Normally, I take the same route to work every day. A creature of habit, I know. But that seems to be the most direct way, and time is of the essence in the morning! I pass a row of crabapple trees along one street. They have been there a long time, and someone is looking after them, since they have been pruned this spring. I have picked the apples for a couple of years; they are the bright red ones, and right now, just after the frost, they are fully ripe and quite sweet. I would make some juice from them, and apple sauce. I still have some from last year -- I will make some muffins from them tonight, so I have room for this years' batch! Some years are not as prolific as others, so I have always learned to make good use of nature's bounty, for it is given to us to use. In other years, there may not be any at all.

There are a couple of tiny apples on some trees interspersed among the others. I think they are of some ornamental variety, have wonderful flowers, and maybe are necessary for the others to produce. They are not edible, I don't imagine. At the very end of this row is one tree not like the others. I have looked at it briefly last year, I recall, but it didn't seem to have any decent fruit on it, either too green or too small. So I normally just ignore it.

This year, I don't know why, I stopped to take a good look at what was on the tree. And it has quite a bit of fruit on it, albeit rather small, but interesting nonetheless. I examined a few of them, and many had already fallen off the tree. They were green, and rather hard -- not ripe, I guess. They had the most interesting shape to them! I picked a few the other morning, and gave one each to the girls I work with. I took some home.

Today, I decided to go and pick a whole bunch more. Since there were so many, and they were falling off the tree, I would put them to good use. So I picked a couple bags of the stuff, along with a bag of the red crabapples, and hung them on my bicycle handle-bars and rolled the bike home. No way was I going to try to ride it and balance these heavy bags as well!!

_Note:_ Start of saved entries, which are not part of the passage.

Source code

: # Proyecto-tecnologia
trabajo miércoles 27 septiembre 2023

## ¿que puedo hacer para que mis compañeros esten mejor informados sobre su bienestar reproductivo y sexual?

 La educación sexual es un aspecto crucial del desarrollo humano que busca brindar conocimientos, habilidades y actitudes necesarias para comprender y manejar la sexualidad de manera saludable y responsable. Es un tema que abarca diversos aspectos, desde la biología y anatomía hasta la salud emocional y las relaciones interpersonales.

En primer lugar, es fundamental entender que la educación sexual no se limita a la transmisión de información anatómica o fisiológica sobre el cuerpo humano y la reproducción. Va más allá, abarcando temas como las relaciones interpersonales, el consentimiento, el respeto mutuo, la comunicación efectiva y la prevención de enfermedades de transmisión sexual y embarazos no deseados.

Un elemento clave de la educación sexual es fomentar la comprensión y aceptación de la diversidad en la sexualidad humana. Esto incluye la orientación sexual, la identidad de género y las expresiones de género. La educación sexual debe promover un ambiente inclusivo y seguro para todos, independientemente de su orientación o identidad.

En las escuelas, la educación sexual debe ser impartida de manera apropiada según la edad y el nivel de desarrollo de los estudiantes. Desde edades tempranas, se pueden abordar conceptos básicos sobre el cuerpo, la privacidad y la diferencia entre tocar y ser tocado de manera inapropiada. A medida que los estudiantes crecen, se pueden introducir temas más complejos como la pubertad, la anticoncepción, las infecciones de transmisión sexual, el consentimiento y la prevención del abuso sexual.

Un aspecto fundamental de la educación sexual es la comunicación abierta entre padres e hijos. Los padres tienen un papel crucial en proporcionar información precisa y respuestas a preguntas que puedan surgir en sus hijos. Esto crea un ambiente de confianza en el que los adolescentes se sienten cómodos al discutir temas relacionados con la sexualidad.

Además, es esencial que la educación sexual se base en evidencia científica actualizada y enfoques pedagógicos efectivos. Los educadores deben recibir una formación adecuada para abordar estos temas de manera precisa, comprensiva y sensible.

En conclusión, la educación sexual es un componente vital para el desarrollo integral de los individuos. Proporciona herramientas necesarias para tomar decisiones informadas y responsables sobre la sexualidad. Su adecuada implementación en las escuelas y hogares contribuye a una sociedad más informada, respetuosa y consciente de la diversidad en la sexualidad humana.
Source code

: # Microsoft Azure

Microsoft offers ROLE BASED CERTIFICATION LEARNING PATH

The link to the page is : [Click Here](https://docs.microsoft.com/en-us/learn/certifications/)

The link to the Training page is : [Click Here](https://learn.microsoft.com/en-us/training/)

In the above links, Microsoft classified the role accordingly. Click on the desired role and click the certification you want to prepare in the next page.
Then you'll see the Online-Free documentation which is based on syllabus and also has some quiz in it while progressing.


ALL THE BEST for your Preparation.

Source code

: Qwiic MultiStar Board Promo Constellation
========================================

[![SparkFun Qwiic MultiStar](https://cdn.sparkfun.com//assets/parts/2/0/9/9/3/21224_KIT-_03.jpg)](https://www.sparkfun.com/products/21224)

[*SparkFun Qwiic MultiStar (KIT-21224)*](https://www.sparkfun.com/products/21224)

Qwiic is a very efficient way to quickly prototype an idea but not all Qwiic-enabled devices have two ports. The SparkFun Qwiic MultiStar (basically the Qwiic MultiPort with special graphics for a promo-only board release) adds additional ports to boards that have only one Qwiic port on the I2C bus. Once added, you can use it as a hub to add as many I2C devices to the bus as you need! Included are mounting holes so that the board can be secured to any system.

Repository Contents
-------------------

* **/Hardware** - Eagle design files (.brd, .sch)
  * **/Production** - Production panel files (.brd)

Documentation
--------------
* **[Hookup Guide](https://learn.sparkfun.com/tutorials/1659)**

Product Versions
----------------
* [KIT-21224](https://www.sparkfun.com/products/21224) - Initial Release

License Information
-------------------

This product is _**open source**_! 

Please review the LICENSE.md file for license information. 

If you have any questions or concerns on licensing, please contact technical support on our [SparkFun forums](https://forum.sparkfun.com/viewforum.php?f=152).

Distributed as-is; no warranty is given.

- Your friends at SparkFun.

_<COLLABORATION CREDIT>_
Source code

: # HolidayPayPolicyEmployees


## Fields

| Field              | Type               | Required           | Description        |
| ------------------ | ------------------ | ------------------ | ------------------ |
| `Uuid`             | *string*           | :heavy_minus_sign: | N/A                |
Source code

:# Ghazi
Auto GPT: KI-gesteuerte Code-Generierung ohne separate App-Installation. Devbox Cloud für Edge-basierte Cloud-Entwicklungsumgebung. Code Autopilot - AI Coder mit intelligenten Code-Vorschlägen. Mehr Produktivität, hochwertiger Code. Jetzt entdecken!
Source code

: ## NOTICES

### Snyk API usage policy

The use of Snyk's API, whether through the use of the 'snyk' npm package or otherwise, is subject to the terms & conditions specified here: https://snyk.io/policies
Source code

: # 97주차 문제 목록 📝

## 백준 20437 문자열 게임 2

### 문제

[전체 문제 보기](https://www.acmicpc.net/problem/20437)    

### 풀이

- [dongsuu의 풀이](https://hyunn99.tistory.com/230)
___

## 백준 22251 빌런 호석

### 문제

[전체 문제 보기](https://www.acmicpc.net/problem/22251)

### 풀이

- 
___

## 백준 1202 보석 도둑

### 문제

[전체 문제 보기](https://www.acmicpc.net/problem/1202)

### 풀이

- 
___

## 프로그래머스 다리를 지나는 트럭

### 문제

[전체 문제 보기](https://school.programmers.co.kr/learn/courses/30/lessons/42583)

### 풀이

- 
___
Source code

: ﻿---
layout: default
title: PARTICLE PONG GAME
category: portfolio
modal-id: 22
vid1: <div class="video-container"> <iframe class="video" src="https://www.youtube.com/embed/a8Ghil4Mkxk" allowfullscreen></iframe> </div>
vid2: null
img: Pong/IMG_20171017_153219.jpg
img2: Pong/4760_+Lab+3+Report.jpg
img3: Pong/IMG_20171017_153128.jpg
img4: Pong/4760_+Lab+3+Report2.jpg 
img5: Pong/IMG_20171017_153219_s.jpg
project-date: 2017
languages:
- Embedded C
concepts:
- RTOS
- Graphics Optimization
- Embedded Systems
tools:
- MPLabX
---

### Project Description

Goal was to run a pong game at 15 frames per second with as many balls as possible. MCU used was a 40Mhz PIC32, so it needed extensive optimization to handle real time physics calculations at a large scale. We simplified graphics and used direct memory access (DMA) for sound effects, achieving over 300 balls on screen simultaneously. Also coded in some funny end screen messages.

So I am including a pic here for you to try and identify. They look so familiar! Can anyone tell me what they are, and more importantly, if they are edible. I have a box full of them -- now what to do with them all.

1 comment:

Mel said...

I was just looking through your old blog posts and came upon the fruit picture. I'm fairly certain they're green d'anjou pears (they also come in a red variety). My mother's parents have a tree in their back yard, as well as a pair of bosc pear trees. Of course, in South Carolina they ripen just a tad earlier (July or so) than in Alberta.